> [EXERCISE GOAL]:
Count the lines below that contain "resyschina". Answer with the number alone.

> [DATA FOR ANALYSIS]:
:::::
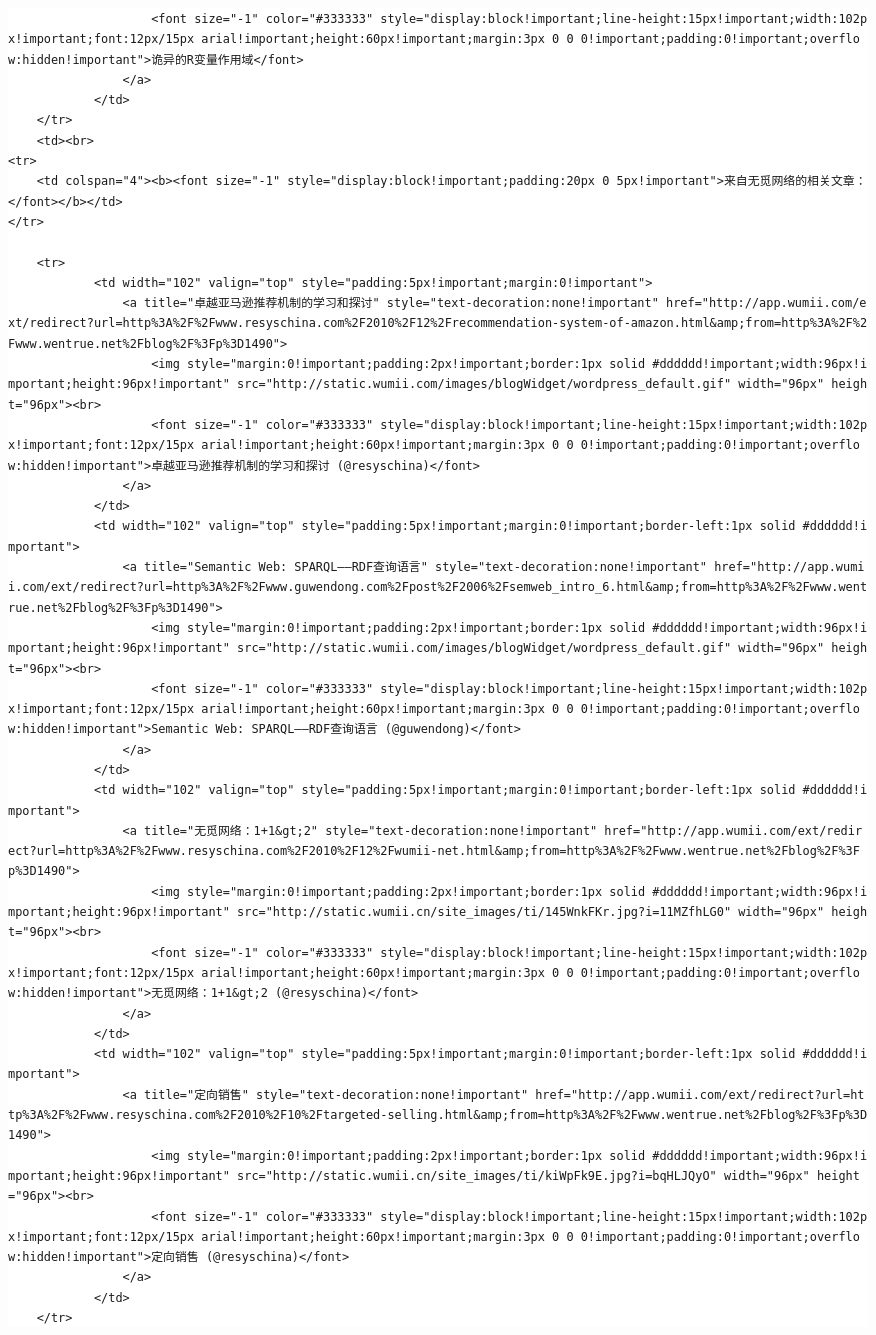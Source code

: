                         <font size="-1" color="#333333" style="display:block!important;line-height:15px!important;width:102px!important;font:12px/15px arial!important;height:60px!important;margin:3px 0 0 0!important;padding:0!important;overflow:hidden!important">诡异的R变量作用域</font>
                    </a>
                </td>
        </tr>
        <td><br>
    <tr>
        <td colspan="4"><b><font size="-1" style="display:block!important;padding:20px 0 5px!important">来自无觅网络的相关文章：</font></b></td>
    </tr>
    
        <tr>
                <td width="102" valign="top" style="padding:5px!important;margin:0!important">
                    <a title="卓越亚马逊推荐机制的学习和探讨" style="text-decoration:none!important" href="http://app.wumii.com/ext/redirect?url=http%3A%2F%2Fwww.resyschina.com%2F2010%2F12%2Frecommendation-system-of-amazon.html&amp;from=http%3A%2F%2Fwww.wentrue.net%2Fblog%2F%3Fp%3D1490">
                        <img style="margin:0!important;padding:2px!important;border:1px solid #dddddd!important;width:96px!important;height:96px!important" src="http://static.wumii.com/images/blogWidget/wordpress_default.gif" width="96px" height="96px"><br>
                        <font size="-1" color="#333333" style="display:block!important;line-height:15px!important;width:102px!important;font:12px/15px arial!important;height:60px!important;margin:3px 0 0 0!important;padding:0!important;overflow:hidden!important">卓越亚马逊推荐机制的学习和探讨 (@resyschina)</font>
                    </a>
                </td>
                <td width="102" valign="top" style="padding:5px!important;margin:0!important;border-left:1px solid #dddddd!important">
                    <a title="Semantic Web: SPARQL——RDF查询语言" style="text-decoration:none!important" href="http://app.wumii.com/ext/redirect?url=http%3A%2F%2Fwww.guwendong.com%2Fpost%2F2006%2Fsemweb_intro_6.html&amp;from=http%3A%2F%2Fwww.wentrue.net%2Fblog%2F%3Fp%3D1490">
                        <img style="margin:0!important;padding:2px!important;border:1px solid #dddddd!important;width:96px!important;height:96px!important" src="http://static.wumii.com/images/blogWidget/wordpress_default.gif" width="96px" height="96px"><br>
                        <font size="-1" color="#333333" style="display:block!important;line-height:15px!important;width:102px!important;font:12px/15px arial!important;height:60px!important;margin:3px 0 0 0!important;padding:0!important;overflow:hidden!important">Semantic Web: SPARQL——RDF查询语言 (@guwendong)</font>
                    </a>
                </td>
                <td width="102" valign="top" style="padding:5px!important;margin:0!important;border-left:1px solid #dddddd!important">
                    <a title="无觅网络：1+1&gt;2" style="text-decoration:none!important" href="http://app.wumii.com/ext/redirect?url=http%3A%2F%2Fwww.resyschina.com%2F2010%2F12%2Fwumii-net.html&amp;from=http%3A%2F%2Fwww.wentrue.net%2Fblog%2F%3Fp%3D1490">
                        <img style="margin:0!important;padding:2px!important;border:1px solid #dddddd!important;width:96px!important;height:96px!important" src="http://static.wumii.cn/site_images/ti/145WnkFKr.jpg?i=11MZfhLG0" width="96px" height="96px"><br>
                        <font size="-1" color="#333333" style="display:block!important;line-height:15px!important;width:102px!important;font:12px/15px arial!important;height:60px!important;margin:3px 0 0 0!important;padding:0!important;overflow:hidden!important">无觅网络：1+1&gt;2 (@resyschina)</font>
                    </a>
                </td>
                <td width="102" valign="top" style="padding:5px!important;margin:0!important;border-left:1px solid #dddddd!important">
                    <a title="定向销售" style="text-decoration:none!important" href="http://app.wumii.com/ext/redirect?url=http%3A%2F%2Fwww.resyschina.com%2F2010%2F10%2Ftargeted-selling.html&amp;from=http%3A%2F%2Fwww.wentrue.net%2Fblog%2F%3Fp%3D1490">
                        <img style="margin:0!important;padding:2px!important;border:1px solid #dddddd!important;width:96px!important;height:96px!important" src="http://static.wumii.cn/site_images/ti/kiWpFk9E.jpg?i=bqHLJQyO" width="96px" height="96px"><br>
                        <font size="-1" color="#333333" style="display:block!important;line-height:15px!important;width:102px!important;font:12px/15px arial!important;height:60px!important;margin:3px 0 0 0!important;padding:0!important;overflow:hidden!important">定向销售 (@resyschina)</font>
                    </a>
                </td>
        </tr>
:::::
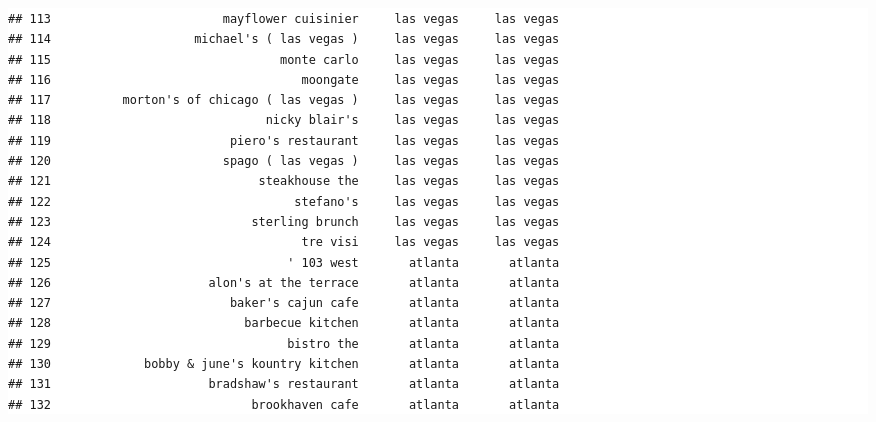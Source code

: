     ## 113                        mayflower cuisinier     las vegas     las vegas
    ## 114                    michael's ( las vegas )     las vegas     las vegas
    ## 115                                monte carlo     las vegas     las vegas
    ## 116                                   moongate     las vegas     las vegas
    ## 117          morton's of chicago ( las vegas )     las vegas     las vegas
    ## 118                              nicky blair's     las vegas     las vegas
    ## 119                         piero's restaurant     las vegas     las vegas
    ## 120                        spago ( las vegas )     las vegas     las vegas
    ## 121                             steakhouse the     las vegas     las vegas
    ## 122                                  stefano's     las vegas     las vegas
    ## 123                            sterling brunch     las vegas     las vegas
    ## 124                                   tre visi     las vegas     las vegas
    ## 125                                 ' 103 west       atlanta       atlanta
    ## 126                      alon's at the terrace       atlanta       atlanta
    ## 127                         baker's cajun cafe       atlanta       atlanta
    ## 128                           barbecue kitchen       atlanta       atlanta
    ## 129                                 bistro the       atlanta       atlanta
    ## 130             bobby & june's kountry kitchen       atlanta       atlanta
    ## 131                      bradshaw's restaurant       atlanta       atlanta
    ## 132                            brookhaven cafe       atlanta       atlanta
:::::
> [TASK OUTPUT]:
6